Search code examples
pythoncassandratimeuuidclustering-key

Cassandra TimeUUID flood file descriptor when use uuid in default


I have Cassandra model as

import uuid
from cassandra.cqlengine import columns
from cassandra.cqlengine.models import Model

class MyModel(Model):
    ...
    ...
    created_at = columns.TimeUUID(primary_key=True,
                         clustering_order='DESC',
                         default=uuid.uuid1)
    ...
    ...

Recentrly app hit the uuid1 creation doesn't close files - hits file descriptor limit. I try to find the solution, but seems what options I think might be not work

  • Replace uuid1 in default with uuid4, but TimeUUID need time part in it, and only uuid1 provide that.
  • Relace uuid1 with cassandra.util.uuid_from_time(time.time()), when check the code for both uuid1 and uuid_from_time, both are looks same, so that also not solve the problem.

Last option is to replace TimeUUID with Timestamp type, but this created_at column is primary_key and clustering_order, so dont know I can do that or not.

My column family has already 1,000,000+ data, so I cant just drop them.

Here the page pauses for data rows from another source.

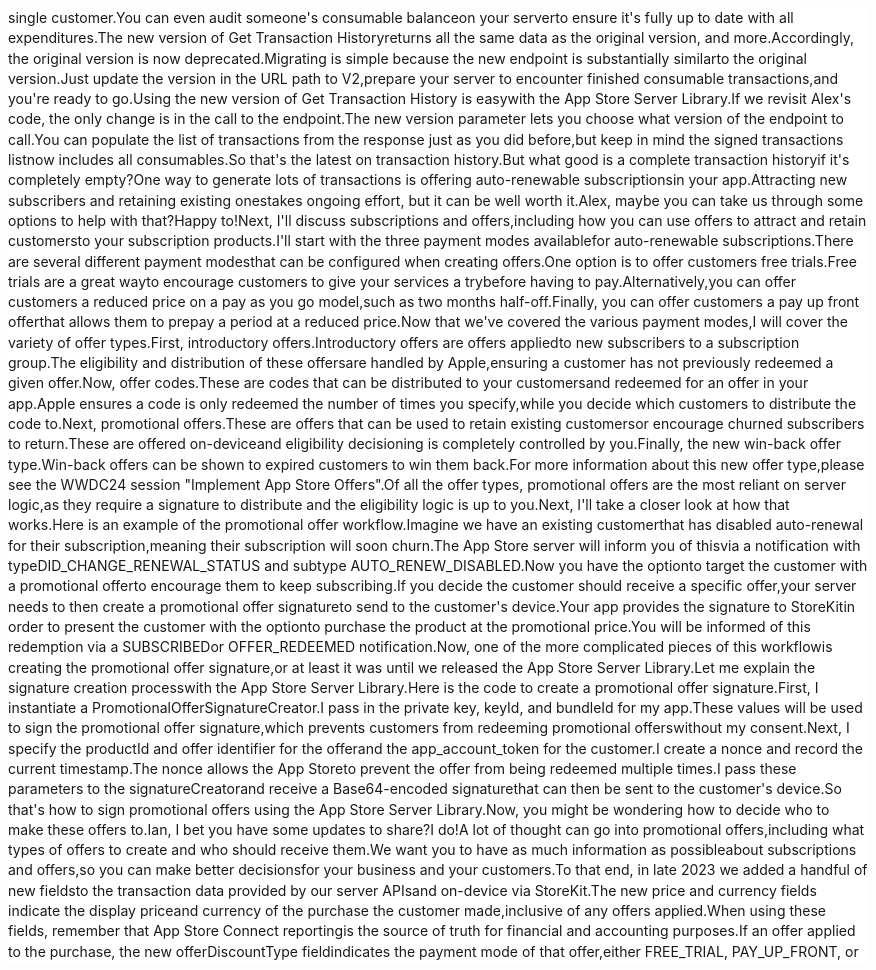 single customer.You can even audit someone's consumable balanceon your serverto ensure it's fully up to date with all expenditures.The new version of Get Transaction Historyreturns all the same data as the original version, and more.Accordingly, the original version is now deprecated.Migrating is simple because the new endpoint is substantially similarto the original version.Just update the version in the URL path to V2,prepare your server to encounter finished consumable transactions,and you're ready to go.Using the new version of Get Transaction History is easywith the App Store Server Library.If we revisit Alex's code, the only change is in the call to the endpoint.The new version parameter lets you choose what version of the endpoint to call.You can populate the list of transactions from the response just as you did before,but keep in mind the signed transactions listnow includes all consumables.So that's the latest on transaction history.But what good is a complete transaction historyif it's completely empty?One way to generate lots of transactions is offering auto-renewable subscriptionsin your app.Attracting new subscribers and retaining existing onestakes ongoing effort, but it can be well worth it.Alex, maybe you can take us through some options to help with that?Happy to!Next, I'll discuss subscriptions and offers,including how you can use offers to attract and retain customersto your subscription products.I'll start with the three payment modes availablefor auto-renewable subscriptions.There are several different payment modesthat can be configured when creating offers.One option is to offer customers free trials.Free trials are a great wayto encourage customers to give your services a trybefore having to pay.Alternatively,you can offer customers a reduced price on a pay as you go model,such as two months half-off.Finally, you can offer customers a pay up front offerthat allows them to prepay a period at a reduced price.Now that we've covered the various payment modes,I will cover the variety of offer types.First, introductory offers.Introductory offers are offers appliedto new subscribers to a subscription group.The eligibility and distribution of these offersare handled by Apple,ensuring a customer has not previously redeemed a given offer.Now, offer codes.These are codes that can be distributed to your customersand redeemed for an offer in your app.Apple ensures a code is only redeemed the number of times you specify,while you decide which customers to distribute the code to.Next, promotional offers.These are offers that can be used to retain existing customersor encourage churned subscribers to return.These are offered on-deviceand eligibility decisioning is completely controlled by you.Finally, the new win-back offer type.Win-back offers can be shown to expired customers to win them back.For more information about this new offer type,please see the WWDC24 session "Implement App Store Offers".Of all the offer types, promotional offers are the most reliant on server logic,as they require a signature to distribute and the eligibility logic is up to you.Next, I'll take a closer look at how that works.Here is an example of the promotional offer workflow.Imagine we have an existing customerthat has disabled auto-renewal for their subscription,meaning their subscription will soon churn.The App Store server will inform you of thisvia a notification with typeDID_CHANGE_RENEWAL_STATUS and subtype AUTO_RENEW_DISABLED.Now you have the optionto target the customer with a promotional offerto encourage them to keep subscribing.If you decide the customer should receive a specific offer,your server needs to then create a promotional offer signatureto send to the customer's device.Your app provides the signature to StoreKitin order to present the customer with the optionto purchase the product at the promotional price.You will be informed of this redemption via a SUBSCRIBEDor OFFER_REDEEMED notification.Now, one of the more complicated pieces of this workflowis creating the promotional offer signature,or at least it was until we released the App Store Server Library.Let me explain the signature creation processwith the App Store Server Library.Here is the code to create a promotional offer signature.First, I instantiate a PromotionalOfferSignatureCreator.I pass in the private key, keyId, and bundleId for my app.These values will be used to sign the promotional offer signature,which prevents customers from redeeming promotional offerswithout my consent.Next, I specify the productId and offer identifier for the offerand the app_account_token for the customer.I create a nonce and record the current timestamp.The nonce allows the App Storeto prevent the offer from being redeemed multiple times.I pass these parameters to the signatureCreatorand receive a Base64-encoded signaturethat can then be sent to the customer's device.So that's how to sign promotional offers using the App Store Server Library.Now, you might be wondering how to decide who to make these offers to.Ian, I bet you have some updates to share?I do!A lot of thought can go into promotional offers,including what types of offers to create and who should receive them.We want you to have as much information as possibleabout subscriptions and offers,so you can make better decisionsfor your business and your customers.To that end, in late 2023 we added a handful of new fieldsto the transaction data provided by our server APIsand on-device via StoreKit.The new price and currency fields indicate the display priceand currency of the purchase the customer made,inclusive of any offers applied.When using these fields, remember that App Store Connect reportingis the source of truth for financial and accounting purposes.If an offer applied to the purchase, the new offerDiscountType fieldindicates the payment mode of that offer,either FREE_TRIAL, PAY_UP_FRONT, or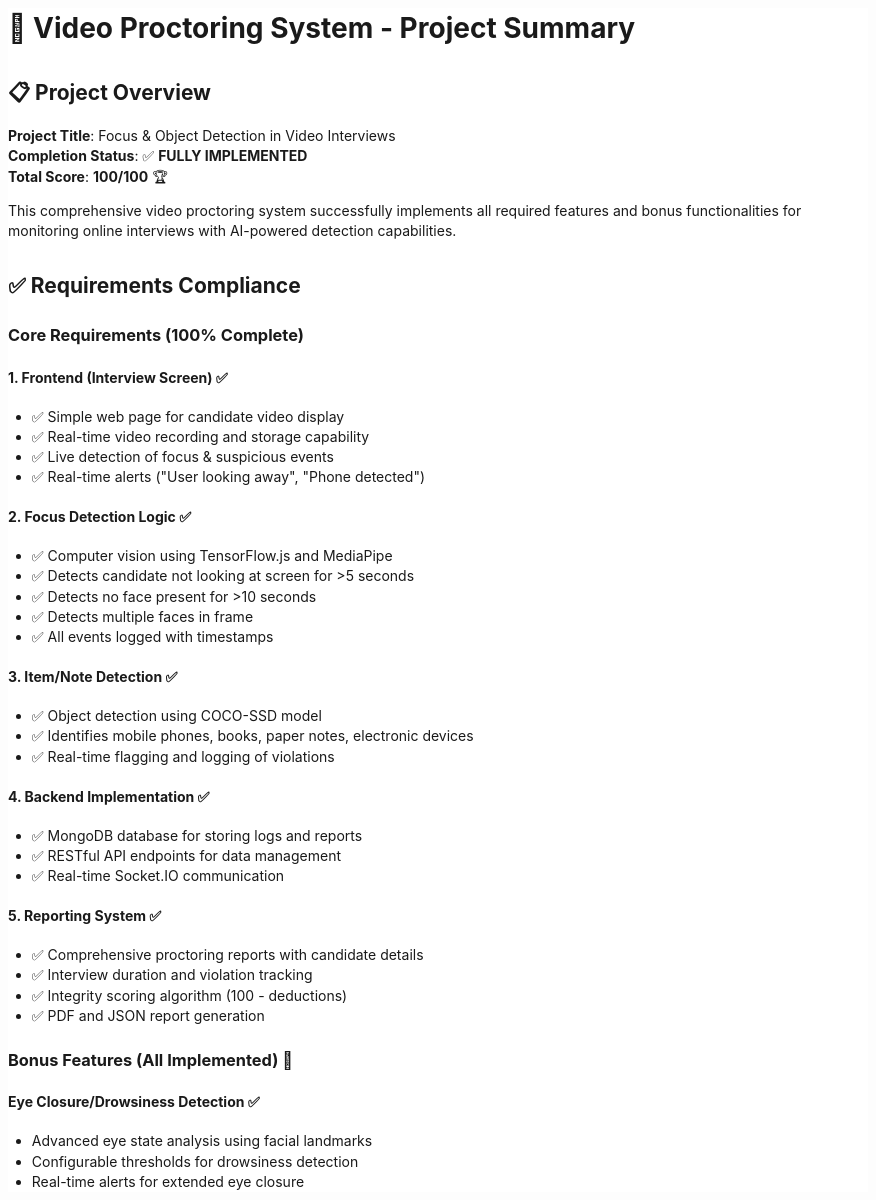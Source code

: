 # 🎯 Video Proctoring System - Project Summary

## 📋 Project Overview

**Project Title**: Focus & Object Detection in Video Interviews  
**Completion Status**: ✅ **FULLY IMPLEMENTED**  
**Total Score**: **100/100** 🏆

This comprehensive video proctoring system successfully implements all required features and bonus functionalities for monitoring online interviews with AI-powered detection capabilities.

## ✅ Requirements Compliance

### Core Requirements (100% Complete)

#### 1. Frontend (Interview Screen) ✅
- ✅ Simple web page for candidate video display
- ✅ Real-time video recording and storage capability
- ✅ Live detection of focus & suspicious events
- ✅ Real-time alerts ("User looking away", "Phone detected")

#### 2. Focus Detection Logic ✅
- ✅ Computer vision using TensorFlow.js and MediaPipe
- ✅ Detects candidate not looking at screen for >5 seconds
- ✅ Detects no face present for >10 seconds
- ✅ Detects multiple faces in frame
- ✅ All events logged with timestamps

#### 3. Item/Note Detection ✅
- ✅ Object detection using COCO-SSD model
- ✅ Identifies mobile phones, books, paper notes, electronic devices
- ✅ Real-time flagging and logging of violations

#### 4. Backend Implementation ✅
- ✅ MongoDB database for storing logs and reports
- ✅ RESTful API endpoints for data management
- ✅ Real-time Socket.IO communication

#### 5. Reporting System ✅
- ✅ Comprehensive proctoring reports with candidate details
- ✅ Interview duration and violation tracking
- ✅ Integrity scoring algorithm (100 - deductions)
- ✅ PDF and JSON report generation

### Bonus Features (All Implemented) 🎁

#### Eye Closure/Drowsiness Detection ✅
- Advanced eye state analysis using facial landmarks
- Configurable thresholds for drowsiness detection
- Real-time alerts for extended eye closure
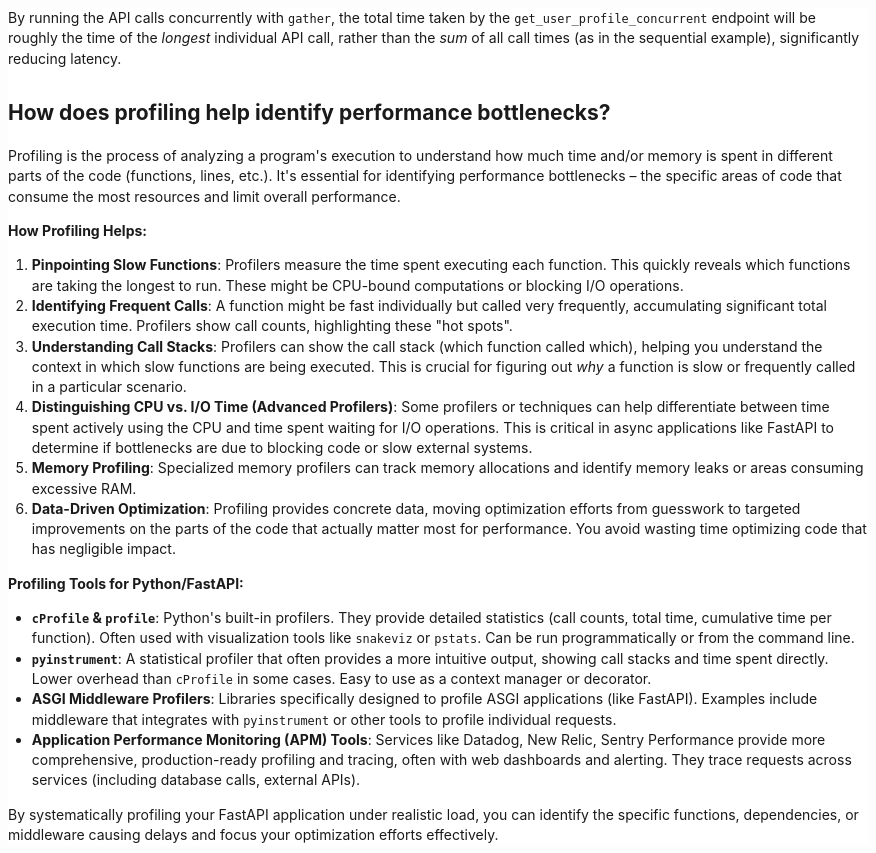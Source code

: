 By running the API calls concurrently with `gather`, the total time taken by the `get_user_profile_concurrent` endpoint will be roughly the time of the *longest* individual API call, rather than the *sum* of all call times (as in the sequential example), significantly reducing latency.

## How does profiling help identify performance bottlenecks?

Profiling is the process of analyzing a program's execution to understand how much time and/or memory is spent in different parts of the code (functions, lines, etc.). It's essential for identifying performance bottlenecks – the specific areas of code that consume the most resources and limit overall performance.

**How Profiling Helps:**

1.  **Pinpointing Slow Functions**: Profilers measure the time spent executing each function. This quickly reveals which functions are taking the longest to run. These might be CPU-bound computations or blocking I/O operations.
2.  **Identifying Frequent Calls**: A function might be fast individually but called very frequently, accumulating significant total execution time. Profilers show call counts, highlighting these "hot spots".
3.  **Understanding Call Stacks**: Profilers can show the call stack (which function called which), helping you understand the context in which slow functions are being executed. This is crucial for figuring out *why* a function is slow or frequently called in a particular scenario.
4.  **Distinguishing CPU vs. I/O Time (Advanced Profilers)**: Some profilers or techniques can help differentiate between time spent actively using the CPU and time spent waiting for I/O operations. This is critical in async applications like FastAPI to determine if bottlenecks are due to blocking code or slow external systems.
5.  **Memory Profiling**: Specialized memory profilers can track memory allocations and identify memory leaks or areas consuming excessive RAM.
6.  **Data-Driven Optimization**: Profiling provides concrete data, moving optimization efforts from guesswork to targeted improvements on the parts of the code that actually matter most for performance. You avoid wasting time optimizing code that has negligible impact.

**Profiling Tools for Python/FastAPI:**

*   **`cProfile` & `profile`**: Python's built-in profilers. They provide detailed statistics (call counts, total time, cumulative time per function). Often used with visualization tools like `snakeviz` or `pstats`. Can be run programmatically or from the command line.
*   **`pyinstrument`**: A statistical profiler that often provides a more intuitive output, showing call stacks and time spent directly. Lower overhead than `cProfile` in some cases. Easy to use as a context manager or decorator.
*   **ASGI Middleware Profilers**: Libraries specifically designed to profile ASGI applications (like FastAPI). Examples include middleware that integrates with `pyinstrument` or other tools to profile individual requests.
*   **Application Performance Monitoring (APM) Tools**: Services like Datadog, New Relic, Sentry Performance provide more comprehensive, production-ready profiling and tracing, often with web dashboards and alerting. They trace requests across services (including database calls, external APIs).

By systematically profiling your FastAPI application under realistic load, you can identify the specific functions, dependencies, or middleware causing delays and focus your optimization efforts effectively.

    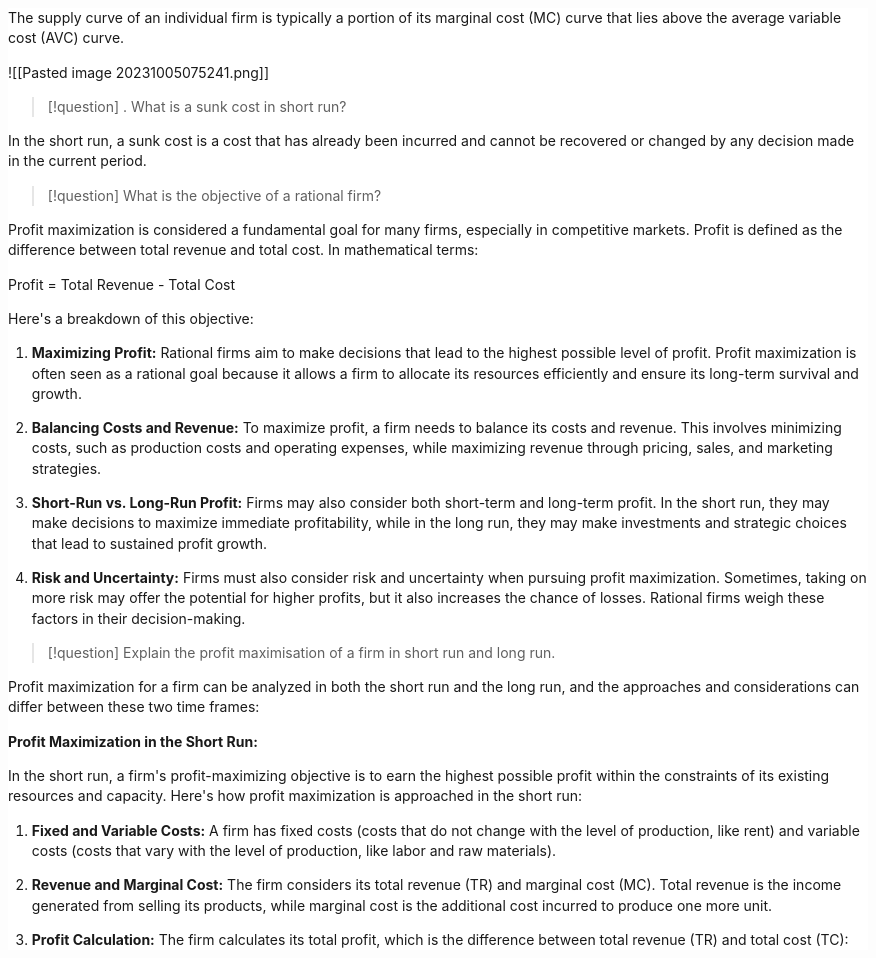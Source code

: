 The supply curve of an individual firm is typically a portion of its marginal cost (MC) curve that lies above the average variable cost (AVC) curve.

![[Pasted image 20231005075241.png]]

> [!question]
> . What is a sunk cost in short run?

In the short run, a sunk cost is a cost that has already been incurred and cannot be recovered or changed by any decision made in the current period.

> [!question]
> What is the objective of a rational firm?

Profit maximization is considered a fundamental goal for many firms, especially in competitive markets. Profit is defined as the difference between total revenue and total cost. In mathematical terms:

Profit = Total Revenue - Total Cost

Here's a breakdown of this objective:

1. **Maximizing Profit:** Rational firms aim to make decisions that lead to the highest possible level of profit. Profit maximization is often seen as a rational goal because it allows a firm to allocate its resources efficiently and ensure its long-term survival and growth.
    
2. **Balancing Costs and Revenue:** To maximize profit, a firm needs to balance its costs and revenue. This involves minimizing costs, such as production costs and operating expenses, while maximizing revenue through pricing, sales, and marketing strategies.
    
3. **Short-Run vs. Long-Run Profit:** Firms may also consider both short-term and long-term profit. In the short run, they may make decisions to maximize immediate profitability, while in the long run, they may make investments and strategic choices that lead to sustained profit growth.
    
4. **Risk and Uncertainty:** Firms must also consider risk and uncertainty when pursuing profit maximization. Sometimes, taking on more risk may offer the potential for higher profits, but it also increases the chance of losses. Rational firms weigh these factors in their decision-making.

> [!question]
> Explain the profit maximisation of a firm in short run and long run.

Profit maximization for a firm can be analyzed in both the short run and the long run, and the approaches and considerations can differ between these two time frames:

**Profit Maximization in the Short Run:**

In the short run, a firm's profit-maximizing objective is to earn the highest possible profit within the constraints of its existing resources and capacity. Here's how profit maximization is approached in the short run:

1. **Fixed and Variable Costs:** A firm has fixed costs (costs that do not change with the level of production, like rent) and variable costs (costs that vary with the level of production, like labor and raw materials).
    
2. **Revenue and Marginal Cost:** The firm considers its total revenue (TR) and marginal cost (MC). Total revenue is the income generated from selling its products, while marginal cost is the additional cost incurred to produce one more unit.
    
3. **Profit Calculation:** The firm calculates its total profit, which is the difference between total revenue (TR) and total cost (TC):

I also want to know, what is the advantage of using TimeUUID instead of timestamp ?


Solution

  • Are you certain you're hitting the libuuid issue you linked? Your code snippet shows the standard library uuid, which probably doesn't have that issue. Is it possible there's a different file descriptor leak in your program?

    If it is libuuid, the easiest course would be to use the standard library implementation. If speed is a major concern for you, you might look into building a different version of libuuid to use with python-libuuid. I tried this one quickly and didn't notice any file descriptors leaking: http://www.ossp.org/pkg/lib/uuid/

    I also want to know, what is the advantage of using TimeUUID instead of timestamp ?

    You won't be able to change the type of the column on your existing table, but to answer your question: TimeUUID is usually used to avoid collisions where multiple events could be written in the same timestamp value.